Блажен, кто вовремя был молод,

Блажен, кто вовремя созрел,

Кто постепенный жизни холод

С годами вытерпеть умел,

Кто странным снам не предавался,

Кто черни светской не чуждался,

Кто в двадцать лет был франт иль хват,

А в тридцать – выгодно женат;

Кто в пятьдесят освободился

От частных и других долгов,

Кто денег, славы и чинов

Спокойно, в очередь, добился,

О ком твердили целый век:

NN – прекрасный человек.

                                          («Евгений Онегин»)

Замечательно о других долгах... но у меня беспокойство: не нужно ли теперь указывать читателю автора «Онегина» – что это Пушкин? Не укажешь и выйдет неудобство читателю: откуда ему знать, что Пушкин?

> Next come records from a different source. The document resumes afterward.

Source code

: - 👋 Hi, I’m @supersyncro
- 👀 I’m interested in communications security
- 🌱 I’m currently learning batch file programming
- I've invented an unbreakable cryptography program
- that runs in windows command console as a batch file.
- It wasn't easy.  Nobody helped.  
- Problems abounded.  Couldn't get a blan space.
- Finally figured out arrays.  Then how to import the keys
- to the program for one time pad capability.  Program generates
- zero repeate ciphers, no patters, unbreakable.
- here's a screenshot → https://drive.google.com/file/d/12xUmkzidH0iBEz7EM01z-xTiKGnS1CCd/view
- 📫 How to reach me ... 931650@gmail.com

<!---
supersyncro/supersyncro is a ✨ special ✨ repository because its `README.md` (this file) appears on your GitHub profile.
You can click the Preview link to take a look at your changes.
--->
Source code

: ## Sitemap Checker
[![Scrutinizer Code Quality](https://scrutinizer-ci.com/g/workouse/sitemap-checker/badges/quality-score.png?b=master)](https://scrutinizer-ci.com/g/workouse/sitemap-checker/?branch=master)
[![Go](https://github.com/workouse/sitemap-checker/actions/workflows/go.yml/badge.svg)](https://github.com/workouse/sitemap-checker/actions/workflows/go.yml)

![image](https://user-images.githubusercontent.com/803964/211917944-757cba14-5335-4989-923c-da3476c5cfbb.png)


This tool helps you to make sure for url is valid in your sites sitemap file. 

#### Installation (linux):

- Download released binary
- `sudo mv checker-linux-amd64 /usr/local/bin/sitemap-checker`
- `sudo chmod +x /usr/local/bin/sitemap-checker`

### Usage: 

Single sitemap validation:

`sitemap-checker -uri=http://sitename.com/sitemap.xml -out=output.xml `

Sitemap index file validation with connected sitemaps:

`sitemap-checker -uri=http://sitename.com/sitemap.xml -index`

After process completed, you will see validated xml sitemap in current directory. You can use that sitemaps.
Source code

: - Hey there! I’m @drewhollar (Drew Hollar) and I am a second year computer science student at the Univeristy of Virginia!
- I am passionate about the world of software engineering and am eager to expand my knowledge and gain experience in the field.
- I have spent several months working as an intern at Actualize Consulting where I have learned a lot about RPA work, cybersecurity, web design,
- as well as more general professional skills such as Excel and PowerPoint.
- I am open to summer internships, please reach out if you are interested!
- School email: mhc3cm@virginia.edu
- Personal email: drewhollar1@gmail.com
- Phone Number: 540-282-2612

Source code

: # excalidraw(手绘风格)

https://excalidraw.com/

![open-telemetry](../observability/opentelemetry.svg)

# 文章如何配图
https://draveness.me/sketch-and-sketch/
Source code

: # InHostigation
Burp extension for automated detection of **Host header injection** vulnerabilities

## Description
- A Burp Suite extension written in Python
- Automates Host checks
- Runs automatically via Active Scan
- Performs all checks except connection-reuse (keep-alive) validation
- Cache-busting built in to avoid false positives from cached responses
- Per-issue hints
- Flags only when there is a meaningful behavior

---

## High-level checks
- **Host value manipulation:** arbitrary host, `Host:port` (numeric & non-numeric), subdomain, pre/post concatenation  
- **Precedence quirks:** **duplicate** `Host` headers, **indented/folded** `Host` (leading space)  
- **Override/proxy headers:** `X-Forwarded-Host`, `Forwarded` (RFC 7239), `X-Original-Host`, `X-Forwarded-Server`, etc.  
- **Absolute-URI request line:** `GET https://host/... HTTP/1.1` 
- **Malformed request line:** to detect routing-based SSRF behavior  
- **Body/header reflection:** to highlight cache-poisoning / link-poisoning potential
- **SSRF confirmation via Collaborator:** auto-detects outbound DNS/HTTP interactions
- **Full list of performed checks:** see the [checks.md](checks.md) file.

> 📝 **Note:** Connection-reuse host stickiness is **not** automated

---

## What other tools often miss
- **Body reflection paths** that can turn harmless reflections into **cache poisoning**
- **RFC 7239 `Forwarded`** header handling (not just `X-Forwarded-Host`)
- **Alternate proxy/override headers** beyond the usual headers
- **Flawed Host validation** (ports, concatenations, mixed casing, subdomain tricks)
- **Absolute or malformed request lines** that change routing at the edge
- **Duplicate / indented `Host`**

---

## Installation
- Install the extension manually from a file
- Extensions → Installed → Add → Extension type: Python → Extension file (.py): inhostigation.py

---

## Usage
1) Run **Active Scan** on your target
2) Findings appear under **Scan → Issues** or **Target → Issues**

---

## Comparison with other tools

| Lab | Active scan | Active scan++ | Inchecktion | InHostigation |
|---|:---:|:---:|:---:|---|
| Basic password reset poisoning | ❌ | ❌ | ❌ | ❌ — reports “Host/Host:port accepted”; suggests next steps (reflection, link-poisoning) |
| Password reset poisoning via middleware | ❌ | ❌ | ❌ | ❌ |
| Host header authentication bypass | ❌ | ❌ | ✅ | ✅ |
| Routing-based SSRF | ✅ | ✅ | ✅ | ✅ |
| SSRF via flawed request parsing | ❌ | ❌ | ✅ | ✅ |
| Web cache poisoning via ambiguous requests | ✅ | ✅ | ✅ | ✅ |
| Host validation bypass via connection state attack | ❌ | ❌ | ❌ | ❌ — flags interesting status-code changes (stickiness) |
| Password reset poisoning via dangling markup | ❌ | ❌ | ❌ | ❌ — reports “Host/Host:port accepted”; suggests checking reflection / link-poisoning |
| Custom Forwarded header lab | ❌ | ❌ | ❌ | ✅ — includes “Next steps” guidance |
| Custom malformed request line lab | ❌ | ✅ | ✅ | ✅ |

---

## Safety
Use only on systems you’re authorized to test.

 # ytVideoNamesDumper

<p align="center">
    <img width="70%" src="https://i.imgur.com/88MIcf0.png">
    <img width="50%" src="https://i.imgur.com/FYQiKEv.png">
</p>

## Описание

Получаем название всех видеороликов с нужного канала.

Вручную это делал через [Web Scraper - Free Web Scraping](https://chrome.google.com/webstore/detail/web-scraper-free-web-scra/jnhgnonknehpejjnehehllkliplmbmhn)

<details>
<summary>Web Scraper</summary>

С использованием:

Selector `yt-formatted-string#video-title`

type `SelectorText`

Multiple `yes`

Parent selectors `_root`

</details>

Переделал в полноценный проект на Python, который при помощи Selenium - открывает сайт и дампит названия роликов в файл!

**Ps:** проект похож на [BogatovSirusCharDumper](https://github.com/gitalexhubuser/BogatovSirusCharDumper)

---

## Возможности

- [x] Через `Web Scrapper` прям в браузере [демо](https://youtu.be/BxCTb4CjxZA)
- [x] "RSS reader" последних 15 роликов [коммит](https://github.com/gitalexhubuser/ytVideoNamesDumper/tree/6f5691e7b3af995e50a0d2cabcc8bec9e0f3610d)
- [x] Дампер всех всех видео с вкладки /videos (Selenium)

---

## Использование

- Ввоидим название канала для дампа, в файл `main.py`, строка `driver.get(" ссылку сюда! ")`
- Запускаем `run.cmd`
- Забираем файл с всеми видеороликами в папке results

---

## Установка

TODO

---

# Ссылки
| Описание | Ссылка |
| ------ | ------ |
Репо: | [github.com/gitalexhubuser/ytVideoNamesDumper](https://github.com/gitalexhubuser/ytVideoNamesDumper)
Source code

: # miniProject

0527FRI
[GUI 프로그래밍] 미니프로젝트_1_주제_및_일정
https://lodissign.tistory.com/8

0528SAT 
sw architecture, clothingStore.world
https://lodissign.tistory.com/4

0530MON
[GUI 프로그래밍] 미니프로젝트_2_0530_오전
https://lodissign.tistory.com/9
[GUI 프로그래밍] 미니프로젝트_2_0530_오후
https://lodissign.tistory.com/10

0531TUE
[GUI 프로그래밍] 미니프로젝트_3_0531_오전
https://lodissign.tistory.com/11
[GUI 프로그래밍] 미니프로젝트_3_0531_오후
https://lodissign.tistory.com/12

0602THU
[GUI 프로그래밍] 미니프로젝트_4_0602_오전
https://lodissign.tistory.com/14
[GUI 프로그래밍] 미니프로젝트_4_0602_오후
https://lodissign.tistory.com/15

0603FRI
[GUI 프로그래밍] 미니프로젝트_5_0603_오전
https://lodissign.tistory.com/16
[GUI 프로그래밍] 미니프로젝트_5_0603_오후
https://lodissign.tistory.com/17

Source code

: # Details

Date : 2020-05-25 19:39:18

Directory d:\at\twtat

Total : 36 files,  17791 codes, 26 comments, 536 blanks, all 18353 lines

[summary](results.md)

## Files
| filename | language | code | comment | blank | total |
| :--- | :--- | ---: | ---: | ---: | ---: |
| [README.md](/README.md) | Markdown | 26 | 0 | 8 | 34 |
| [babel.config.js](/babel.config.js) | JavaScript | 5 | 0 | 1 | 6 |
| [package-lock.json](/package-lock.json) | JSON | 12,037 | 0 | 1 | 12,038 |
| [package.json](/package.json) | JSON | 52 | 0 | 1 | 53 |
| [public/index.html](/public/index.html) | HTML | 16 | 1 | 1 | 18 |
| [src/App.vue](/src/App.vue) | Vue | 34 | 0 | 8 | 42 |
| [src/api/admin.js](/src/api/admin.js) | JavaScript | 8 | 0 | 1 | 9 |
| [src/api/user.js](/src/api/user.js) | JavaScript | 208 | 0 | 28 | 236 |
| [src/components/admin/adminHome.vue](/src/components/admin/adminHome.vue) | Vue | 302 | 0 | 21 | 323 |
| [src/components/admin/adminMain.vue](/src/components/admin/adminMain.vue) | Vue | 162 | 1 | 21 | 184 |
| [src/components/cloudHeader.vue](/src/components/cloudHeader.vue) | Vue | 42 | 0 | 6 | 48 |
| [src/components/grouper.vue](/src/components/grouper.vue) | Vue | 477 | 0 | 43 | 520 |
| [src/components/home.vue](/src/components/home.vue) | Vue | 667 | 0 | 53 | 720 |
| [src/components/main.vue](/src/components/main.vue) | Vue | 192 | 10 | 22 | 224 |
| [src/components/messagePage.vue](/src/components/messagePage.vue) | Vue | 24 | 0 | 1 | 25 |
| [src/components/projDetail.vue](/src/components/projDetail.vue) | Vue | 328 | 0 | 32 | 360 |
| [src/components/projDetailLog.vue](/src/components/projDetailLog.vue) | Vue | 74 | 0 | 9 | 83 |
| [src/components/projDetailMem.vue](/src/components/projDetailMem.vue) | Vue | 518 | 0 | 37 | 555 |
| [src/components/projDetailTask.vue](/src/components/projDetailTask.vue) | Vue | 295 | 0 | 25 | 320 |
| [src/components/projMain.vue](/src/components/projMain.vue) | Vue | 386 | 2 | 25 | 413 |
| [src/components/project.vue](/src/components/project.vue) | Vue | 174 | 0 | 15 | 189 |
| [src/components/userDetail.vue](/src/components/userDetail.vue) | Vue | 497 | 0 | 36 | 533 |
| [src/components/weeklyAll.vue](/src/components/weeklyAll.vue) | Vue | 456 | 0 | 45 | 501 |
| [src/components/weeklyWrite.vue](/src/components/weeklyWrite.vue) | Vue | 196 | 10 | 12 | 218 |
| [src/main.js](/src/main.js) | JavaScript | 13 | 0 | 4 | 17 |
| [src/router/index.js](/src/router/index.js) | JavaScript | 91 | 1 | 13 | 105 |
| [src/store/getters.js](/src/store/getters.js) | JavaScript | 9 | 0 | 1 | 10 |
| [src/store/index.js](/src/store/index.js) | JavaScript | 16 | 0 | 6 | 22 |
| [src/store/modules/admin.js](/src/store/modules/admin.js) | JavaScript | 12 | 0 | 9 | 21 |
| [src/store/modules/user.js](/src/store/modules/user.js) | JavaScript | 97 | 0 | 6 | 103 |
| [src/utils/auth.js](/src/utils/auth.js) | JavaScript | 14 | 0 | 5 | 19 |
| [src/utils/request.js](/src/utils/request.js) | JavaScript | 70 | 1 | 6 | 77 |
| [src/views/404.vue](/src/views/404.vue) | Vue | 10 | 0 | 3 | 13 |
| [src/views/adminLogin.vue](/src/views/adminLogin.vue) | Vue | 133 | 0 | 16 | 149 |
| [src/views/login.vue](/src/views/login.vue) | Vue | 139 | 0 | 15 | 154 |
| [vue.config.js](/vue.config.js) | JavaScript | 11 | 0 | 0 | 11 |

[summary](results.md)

А гордого ждет совсем иное:

Смотрите: вот пример для вас!

Он горд был, не ужился с нами.

Глупец, хотел уверить нас,

Что бог гласит его устами!

 

Смотрите ж, дети, на него:

Как он угрюм и худ и бледен!

Смотрите, как он наг и беден,

Как презирают все его!

                                       («Пророк», 1841; это Лермонтов)

Две такие разные судьбы! Как не предпочесть лучшую?

Можно бы попытаться сгруппировать «лишних людей» по неким душевным признакам, но это уведет нас далеко от темы. В очень грубом приближении они образовали бы 3-4 группы: люди, которых жизнь разбивает вдребезги (Дон-Кихот, Александр Иванович Лужин, князь Мышкин, Гэтсби), эта группа подразделяется на две подгруппы – первые двое уже полностью в иллюзорном мире и не могут существовать без сторонней поддержки, другие двое – как будто в реальности, но в страстной иллюзии, огромной силы веры в чудесное; все четверо благородны, наивны, уязвимы, все разбиты наголову. (Благородство вообще поразительно отличает чуть не всех лишних – само является «лишним»?) Другую группу образовали бы люди вытесняемые из жизни: 1) борющиеся (М.Иден, Раскольников, Ж.Сорель, Чичиков) – плебеи (или плебеи духа), резко возвышающиеся над средой, люди выдающейся страсти к жизни (здесь и Каренина); они терпят поражение из-за очень тесного «канала» в иную жизнь; 2) те, что не борются (Печорин, Обломов), видя глупость мира и брезгуя усилиями для отыскания в нем судьбы; эти благородны, умны, «философы». Еще группу образовали бы люди настолько возвышенного духа, что даже не желают присутствовать в жизненной среде (Жильят Лукавец («Труженики моря»), капитан Немо). Особенную группу составили бы люди гордыни, с манией особенности (Алеко, капитан Ахав («Моби Дик»), сюда отчасти принадлежит и Раскольников); наконец отделилась бы группа «прибитых» внешним обстоятельством, оскорбленных, – по сути своей они могли бы быть не «лишними» (Уленшпигель, Гамлет, А.Башмачкин, Евгения Гранде).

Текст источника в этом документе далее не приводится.